With more specific attention now to FIGS. 11 and 12, details are provided concerning various aspects of alternative embodiments of feedback system 800. Specifically, some embodiments of the invention may include provisions for using the signal(s) generated by pressure transducer 804 (see, e.g., FIG. 10), or other equipment or devices, to generate quantitative data concerning any leakage that may occur, for example, from chamber 813 of dry break valve assembly 200. As an example, in the event leakage is occurring from chamber 813, pressure differential data gathered by pressure transducer 804 over a period of time can be transmitted to processor 808 and used to determine, among other things, the rate at which such leakage is occurring, as well as the specific amount of feedback system fluid that is lost, and/or the amount of line fluid that is lost from fluid system 1000, wherein “line fluid” refers to the fluid or material passing through and/or processed by way of, fluid system 1000, as distinct from the feedback system fluid discussed elsewhere herein. As discussed below, the ability to make such determinations may prove useful in some applications.

At least in cases where the feedback system fluid comprises a compressible fluid, conservation of mass principles for compressible fluids can be used to derive the rate at which feedback system fluid is leaking from chamber 813. Such principles can also be employed in conjunction with those embodiments where a vacuum arrangement is employed in the place of a feedback system fluid because, in the event of a loss of joint integrity, a flow of atmospheric air, a compressible fluid, into the chamber 813 will occur.

The following gas dynamics equations may be used in conjunction with the determination of mass flow rates of compressible fluids (note that it is implicit in Equations 1 and 2 below that the feedback system fluid or atmospheric air, as applicable, acts as a perfect gas and that any flow of the feedback system fluid is substantially frictionless):
V(∂ρ/∂t)−m=0=>m=V(∂ρ/∂t)  Equation 1
∂ρ/∂t=(∂ρ/∂t)/RT=>m=V((∂ρ/∂t)/RT)  Equation 2

    • where:
      • V=volume of space containing the feedback system fluid (known)
      • m=mass flow rate (to be calculated)
      • R=feedback system fluid constant (given)
      • T=feedback system fluid temperature (measured)
      • p=pressure of the feedback system fluid (measured)
      • t=time (measured)
      • ∂p/θt=rate of pressure change (measured)
      • ρ=feedback system fluid density (known)
      • ∂ρ/∂t=rate of feedback system fluid density change (calculated)

In this exemplary embodiment, the volume V can be readily determined by metering the amount of feedback system fluid that is introduced by feedback fluid source 802 (or removed by a vacuum device, as applicable) into the closed system collectively defined, for example, by feedback fluid source 802, thermometer 816, pressure gauge 818, sensor line 806, and chamber 813. Moreover, the gas constant R for nitrogen, for example, is 0.2968 kJ/kgK and can be easily obtained from a gas table, and the temperature T of the feedback system fluid is readily ascertained by way of a thermometer 816 (FIG. 11) in fluid communication with sensor line 806. In the illustrated embodiment, thermometer 816 is configured to transmit feedback system fluid temperature data to processor 808. Similarly, pressure gauge 818 is arranged for fluid communication with sensor line 806 and is configured to transmit feedback system fluid pressure data to processor 808.
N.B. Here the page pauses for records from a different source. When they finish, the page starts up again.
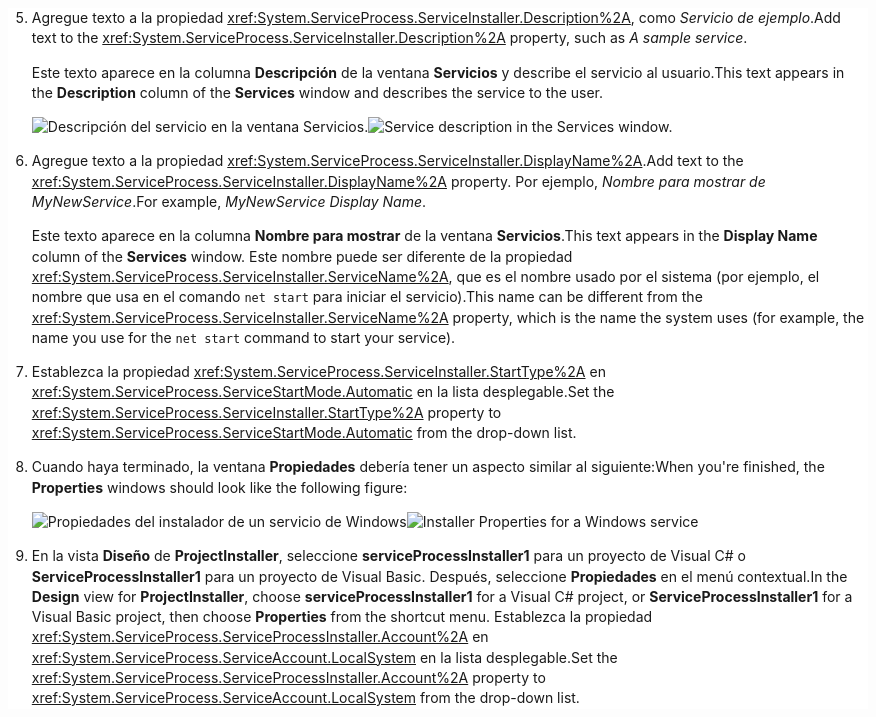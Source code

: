 5. <span data-ttu-id="aa15b-191">Agregue texto a la propiedad <xref:System.ServiceProcess.ServiceInstaller.Description%2A>, como *Servicio de ejemplo*.</span><span class="sxs-lookup"><span data-stu-id="aa15b-191">Add text to the <xref:System.ServiceProcess.ServiceInstaller.Description%2A> property, such as *A sample service*.</span></span>

     <span data-ttu-id="aa15b-192">Este texto aparece en la columna **Descripción** de la ventana **Servicios** y describe el servicio al usuario.</span><span class="sxs-lookup"><span data-stu-id="aa15b-192">This text appears in the **Description** column of the **Services** window and describes the service to the user.</span></span>

    <span data-ttu-id="aa15b-193">![Descripción del servicio en la ventana Servicios](./media/windows-service-description.png "Descripción del servicio").</span><span class="sxs-lookup"><span data-stu-id="aa15b-193">![Service description in the Services window.](./media/windows-service-description.png "Service description")</span></span>

6. <span data-ttu-id="aa15b-194">Agregue texto a la propiedad <xref:System.ServiceProcess.ServiceInstaller.DisplayName%2A>.</span><span class="sxs-lookup"><span data-stu-id="aa15b-194">Add text to the <xref:System.ServiceProcess.ServiceInstaller.DisplayName%2A> property.</span></span> <span data-ttu-id="aa15b-195">Por ejemplo, *Nombre para mostrar de MyNewService*.</span><span class="sxs-lookup"><span data-stu-id="aa15b-195">For example, *MyNewService Display Name*.</span></span>

     <span data-ttu-id="aa15b-196">Este texto aparece en la columna **Nombre para mostrar** de la ventana **Servicios**.</span><span class="sxs-lookup"><span data-stu-id="aa15b-196">This text appears in the **Display Name** column of the **Services** window.</span></span> <span data-ttu-id="aa15b-197">Este nombre puede ser diferente de la propiedad <xref:System.ServiceProcess.ServiceInstaller.ServiceName%2A>, que es el nombre usado por el sistema (por ejemplo, el nombre que usa en el comando `net start` para iniciar el servicio).</span><span class="sxs-lookup"><span data-stu-id="aa15b-197">This name can be different from the <xref:System.ServiceProcess.ServiceInstaller.ServiceName%2A> property, which is the name the system uses (for example, the name you use for the `net start` command to start your service).</span></span>

7. <span data-ttu-id="aa15b-198">Establezca la propiedad <xref:System.ServiceProcess.ServiceInstaller.StartType%2A> en <xref:System.ServiceProcess.ServiceStartMode.Automatic> en la lista desplegable.</span><span class="sxs-lookup"><span data-stu-id="aa15b-198">Set the <xref:System.ServiceProcess.ServiceInstaller.StartType%2A> property to <xref:System.ServiceProcess.ServiceStartMode.Automatic> from the drop-down list.</span></span>

8. <span data-ttu-id="aa15b-199">Cuando haya terminado, la ventana **Propiedades** debería tener un aspecto similar al siguiente:</span><span class="sxs-lookup"><span data-stu-id="aa15b-199">When you're finished, the **Properties** windows should look like the following figure:</span></span>

     <span data-ttu-id="aa15b-200">![Propiedades del instalador de un servicio de Windows](./media/windows-service-installer-properties.png "Propiedades del instalador del servicio de Windows")</span><span class="sxs-lookup"><span data-stu-id="aa15b-200">![Installer Properties for a Windows service](./media/windows-service-installer-properties.png "Windows service installer properties")</span></span>

9. <span data-ttu-id="aa15b-201">En la vista **Diseño** de **ProjectInstaller**, seleccione **serviceProcessInstaller1** para un proyecto de Visual C# o **ServiceProcessInstaller1** para un proyecto de Visual Basic. Después, seleccione **Propiedades** en el menú contextual.</span><span class="sxs-lookup"><span data-stu-id="aa15b-201">In the **Design** view for **ProjectInstaller**, choose **serviceProcessInstaller1** for a Visual C# project, or **ServiceProcessInstaller1** for a Visual Basic project, then choose **Properties** from the shortcut menu.</span></span> <span data-ttu-id="aa15b-202">Establezca la propiedad <xref:System.ServiceProcess.ServiceProcessInstaller.Account%2A> en <xref:System.ServiceProcess.ServiceAccount.LocalSystem> en la lista desplegable.</span><span class="sxs-lookup"><span data-stu-id="aa15b-202">Set the <xref:System.ServiceProcess.ServiceProcessInstaller.Account%2A> property to <xref:System.ServiceProcess.ServiceAccount.LocalSystem> from the drop-down list.</span></span>
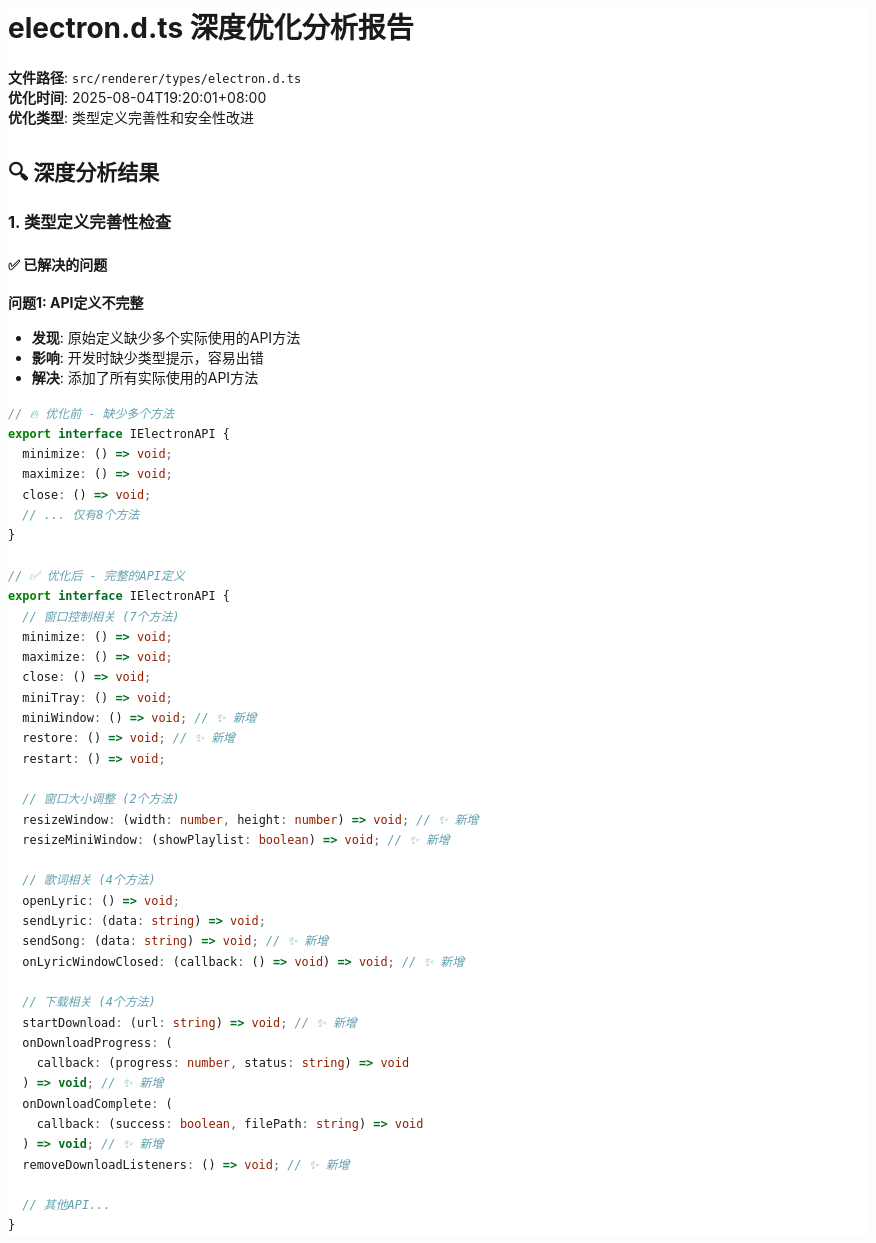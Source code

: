 # electron.d.ts 深度优化分析报告

**文件路径**: `src/renderer/types/electron.d.ts`  
**优化时间**: 2025-08-04T19:20:01+08:00  
**优化类型**: 类型定义完善性和安全性改进

## 🔍 深度分析结果

### 1. **类型定义完善性检查**

#### ✅ 已解决的问题

**问题1: API定义不完整**

- **发现**: 原始定义缺少多个实际使用的API方法
- **影响**: 开发时缺少类型提示，容易出错
- **解决**: 添加了所有实际使用的API方法

```typescript
// 🔥 优化前 - 缺少多个方法
export interface IElectronAPI {
  minimize: () => void;
  maximize: () => void;
  close: () => void;
  // ... 仅有8个方法
}

// ✅ 优化后 - 完整的API定义
export interface IElectronAPI {
  // 窗口控制相关 (7个方法)
  minimize: () => void;
  maximize: () => void;
  close: () => void;
  miniTray: () => void;
  miniWindow: () => void; // ✨ 新增
  restore: () => void; // ✨ 新增
  restart: () => void;

  // 窗口大小调整 (2个方法)
  resizeWindow: (width: number, height: number) => void; // ✨ 新增
  resizeMiniWindow: (showPlaylist: boolean) => void; // ✨ 新增

  // 歌词相关 (4个方法)
  openLyric: () => void;
  sendLyric: (data: string) => void;
  sendSong: (data: string) => void; // ✨ 新增
  onLyricWindowClosed: (callback: () => void) => void; // ✨ 新增

  // 下载相关 (4个方法)
  startDownload: (url: string) => void; // ✨ 新增
  onDownloadProgress: (
    callback: (progress: number, status: string) => void
  ) => void; // ✨ 新增
  onDownloadComplete: (
    callback: (success: boolean, filePath: string) => void
  ) => void; // ✨ 新增
  removeDownloadListeners: () => void; // ✨ 新增

  // 其他API...
}
```
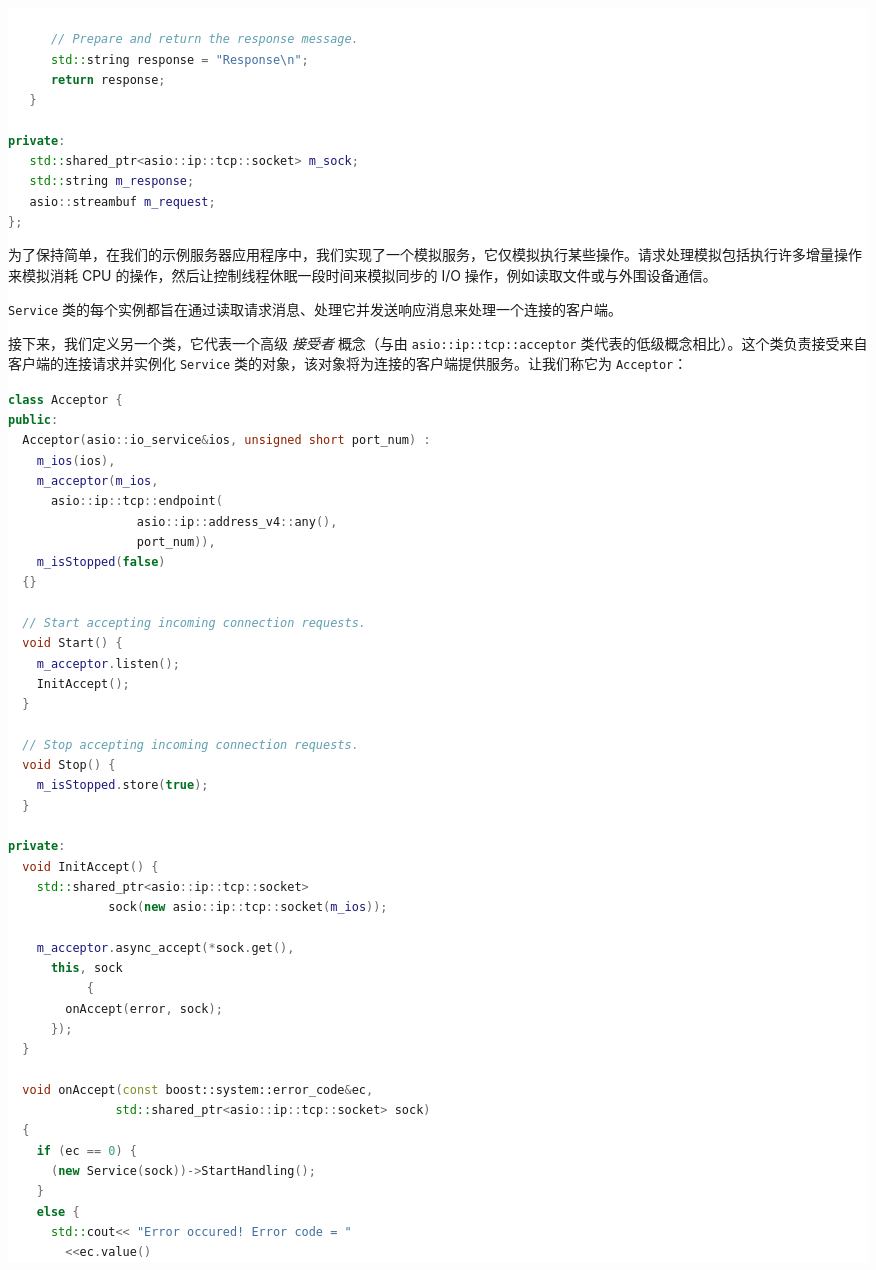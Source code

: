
 ```cpp

      // Prepare and return the response message. 
      std::string response = "Response\n";
      return response;
   }

private:
   std::shared_ptr<asio::ip::tcp::socket> m_sock;
   std::string m_response;
   asio::streambuf m_request;
};
```

为了保持简单，在我们的示例服务器应用程序中，我们实现了一个模拟服务，它仅模拟执行某些操作。请求处理模拟包括执行许多增量操作来模拟消耗 CPU 的操作，然后让控制线程休眠一段时间来模拟同步的 I/O 操作，例如读取文件或与外围设备通信。

`Service` 类的每个实例都旨在通过读取请求消息、处理它并发送响应消息来处理一个连接的客户端。

接下来，我们定义另一个类，它代表一个高级 *接受者* 概念（与由 `asio::ip::tcp::acceptor` 类代表的低级概念相比）。这个类负责接受来自客户端的连接请求并实例化 `Service` 类的对象，该对象将为连接的客户端提供服务。让我们称它为 `Acceptor`：

```cpp
class Acceptor {
public:
  Acceptor(asio::io_service&ios, unsigned short port_num) :
    m_ios(ios),
    m_acceptor(m_ios,
      asio::ip::tcp::endpoint(
                  asio::ip::address_v4::any(), 
                  port_num)),
    m_isStopped(false)
  {}

  // Start accepting incoming connection requests.
  void Start() {
    m_acceptor.listen();
    InitAccept();
  }

  // Stop accepting incoming connection requests.
  void Stop() {
    m_isStopped.store(true);
  }

private:
  void InitAccept() {
    std::shared_ptr<asio::ip::tcp::socket>
              sock(new asio::ip::tcp::socket(m_ios));

    m_acceptor.async_accept(*sock.get(),
      this, sock 
           {
        onAccept(error, sock);
      });
  }

  void onAccept(const boost::system::error_code&ec,
               std::shared_ptr<asio::ip::tcp::socket> sock) 
  {
    if (ec == 0) {
      (new Service(sock))->StartHandling();
    }
    else {
      std::cout<< "Error occured! Error code = "
        <<ec.value()
```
By receiving, on a substantially continual basis, or other desirable time basis, the feedback system fluid temperature T data from thermometer 816 and feedback system fluid pressure p data from pressure gauge 818, correlating at least the feedback system fluid pressure data to time t, and by combining such data with the known values of V and R, in the manner suggested by Equations 1 and 2, processor 808 is able to use an algorithm embodying Equations 1 and 2 to calculate, on a real-time basis, the mass flow rate m, if any, of the feedback system fluid out of chamber 813.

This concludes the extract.